Exercise -
Look through the entries and count each line that includes the string "functor". Reply with the number alone.

Records for this exercise below:

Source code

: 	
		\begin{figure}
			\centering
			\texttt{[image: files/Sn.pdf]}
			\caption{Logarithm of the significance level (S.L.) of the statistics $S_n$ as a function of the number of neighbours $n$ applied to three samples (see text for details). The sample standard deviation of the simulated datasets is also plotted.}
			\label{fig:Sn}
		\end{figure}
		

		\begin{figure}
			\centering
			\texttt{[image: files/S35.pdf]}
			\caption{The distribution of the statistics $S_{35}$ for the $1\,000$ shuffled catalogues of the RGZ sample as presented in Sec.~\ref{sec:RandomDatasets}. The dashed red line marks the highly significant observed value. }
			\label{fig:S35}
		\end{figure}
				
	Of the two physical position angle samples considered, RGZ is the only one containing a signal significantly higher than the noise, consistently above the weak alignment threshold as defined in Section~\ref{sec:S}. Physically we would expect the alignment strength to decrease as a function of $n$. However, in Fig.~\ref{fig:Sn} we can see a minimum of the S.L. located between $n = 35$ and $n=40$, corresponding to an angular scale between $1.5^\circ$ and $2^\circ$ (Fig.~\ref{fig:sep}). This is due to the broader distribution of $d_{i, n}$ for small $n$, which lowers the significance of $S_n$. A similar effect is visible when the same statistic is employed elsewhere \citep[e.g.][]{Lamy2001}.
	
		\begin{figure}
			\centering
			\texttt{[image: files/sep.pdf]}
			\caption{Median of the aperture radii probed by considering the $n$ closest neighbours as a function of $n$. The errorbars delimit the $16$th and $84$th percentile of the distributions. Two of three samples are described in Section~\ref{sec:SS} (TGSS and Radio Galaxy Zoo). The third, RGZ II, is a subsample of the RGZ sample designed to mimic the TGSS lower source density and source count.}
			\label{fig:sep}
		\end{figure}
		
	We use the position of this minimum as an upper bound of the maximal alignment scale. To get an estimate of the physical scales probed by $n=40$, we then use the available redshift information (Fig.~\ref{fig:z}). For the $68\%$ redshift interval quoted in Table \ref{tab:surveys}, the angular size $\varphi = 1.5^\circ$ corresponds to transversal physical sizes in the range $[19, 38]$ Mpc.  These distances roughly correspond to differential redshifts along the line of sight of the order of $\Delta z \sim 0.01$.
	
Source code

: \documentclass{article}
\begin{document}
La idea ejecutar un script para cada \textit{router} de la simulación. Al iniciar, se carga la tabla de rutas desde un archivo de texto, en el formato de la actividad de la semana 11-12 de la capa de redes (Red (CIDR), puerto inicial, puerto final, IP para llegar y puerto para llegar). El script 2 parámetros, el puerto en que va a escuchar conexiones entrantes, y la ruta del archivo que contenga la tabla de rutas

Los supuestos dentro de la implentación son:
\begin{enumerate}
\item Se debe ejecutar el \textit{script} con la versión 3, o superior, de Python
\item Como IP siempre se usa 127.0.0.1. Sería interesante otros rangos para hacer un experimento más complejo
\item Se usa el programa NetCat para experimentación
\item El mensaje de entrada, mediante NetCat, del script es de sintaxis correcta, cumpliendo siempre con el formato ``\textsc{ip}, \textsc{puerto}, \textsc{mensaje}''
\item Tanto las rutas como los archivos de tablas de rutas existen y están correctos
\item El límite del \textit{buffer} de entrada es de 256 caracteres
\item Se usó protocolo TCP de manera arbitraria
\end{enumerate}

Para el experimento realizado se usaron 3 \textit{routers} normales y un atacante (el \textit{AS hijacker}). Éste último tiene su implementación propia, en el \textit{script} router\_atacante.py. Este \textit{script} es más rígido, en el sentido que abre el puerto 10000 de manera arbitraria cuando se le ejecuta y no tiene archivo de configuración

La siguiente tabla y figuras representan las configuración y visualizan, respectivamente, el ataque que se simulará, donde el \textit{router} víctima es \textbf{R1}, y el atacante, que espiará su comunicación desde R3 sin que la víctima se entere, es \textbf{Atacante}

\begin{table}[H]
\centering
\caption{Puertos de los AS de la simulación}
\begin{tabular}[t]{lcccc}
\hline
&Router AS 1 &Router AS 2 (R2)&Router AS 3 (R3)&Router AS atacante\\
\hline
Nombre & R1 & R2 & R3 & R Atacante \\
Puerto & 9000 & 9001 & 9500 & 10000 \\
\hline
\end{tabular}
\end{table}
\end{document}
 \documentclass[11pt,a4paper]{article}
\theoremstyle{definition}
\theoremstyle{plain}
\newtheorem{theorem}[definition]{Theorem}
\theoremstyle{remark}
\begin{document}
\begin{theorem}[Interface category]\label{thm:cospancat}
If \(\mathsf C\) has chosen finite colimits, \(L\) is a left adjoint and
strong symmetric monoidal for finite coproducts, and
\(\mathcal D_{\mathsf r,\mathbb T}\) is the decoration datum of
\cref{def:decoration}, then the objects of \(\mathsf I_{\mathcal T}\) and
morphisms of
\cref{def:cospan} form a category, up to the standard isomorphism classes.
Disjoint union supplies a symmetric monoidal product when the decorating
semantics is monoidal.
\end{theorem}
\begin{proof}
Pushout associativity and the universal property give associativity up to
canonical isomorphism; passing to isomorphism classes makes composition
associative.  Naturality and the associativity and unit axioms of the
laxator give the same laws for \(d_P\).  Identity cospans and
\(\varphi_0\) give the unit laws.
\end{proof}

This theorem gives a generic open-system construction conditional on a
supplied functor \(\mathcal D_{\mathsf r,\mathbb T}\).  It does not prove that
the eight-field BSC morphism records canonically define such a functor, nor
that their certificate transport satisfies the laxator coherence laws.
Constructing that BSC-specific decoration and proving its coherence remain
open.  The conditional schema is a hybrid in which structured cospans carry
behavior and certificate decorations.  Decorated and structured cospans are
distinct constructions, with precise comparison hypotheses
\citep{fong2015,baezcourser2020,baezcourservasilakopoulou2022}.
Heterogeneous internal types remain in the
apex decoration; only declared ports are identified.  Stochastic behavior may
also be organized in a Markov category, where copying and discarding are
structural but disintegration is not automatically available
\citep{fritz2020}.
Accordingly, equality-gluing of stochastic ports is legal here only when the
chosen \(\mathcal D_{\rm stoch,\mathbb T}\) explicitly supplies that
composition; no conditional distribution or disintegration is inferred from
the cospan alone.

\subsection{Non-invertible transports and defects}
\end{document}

End of Records for this exercise.

Response box -
2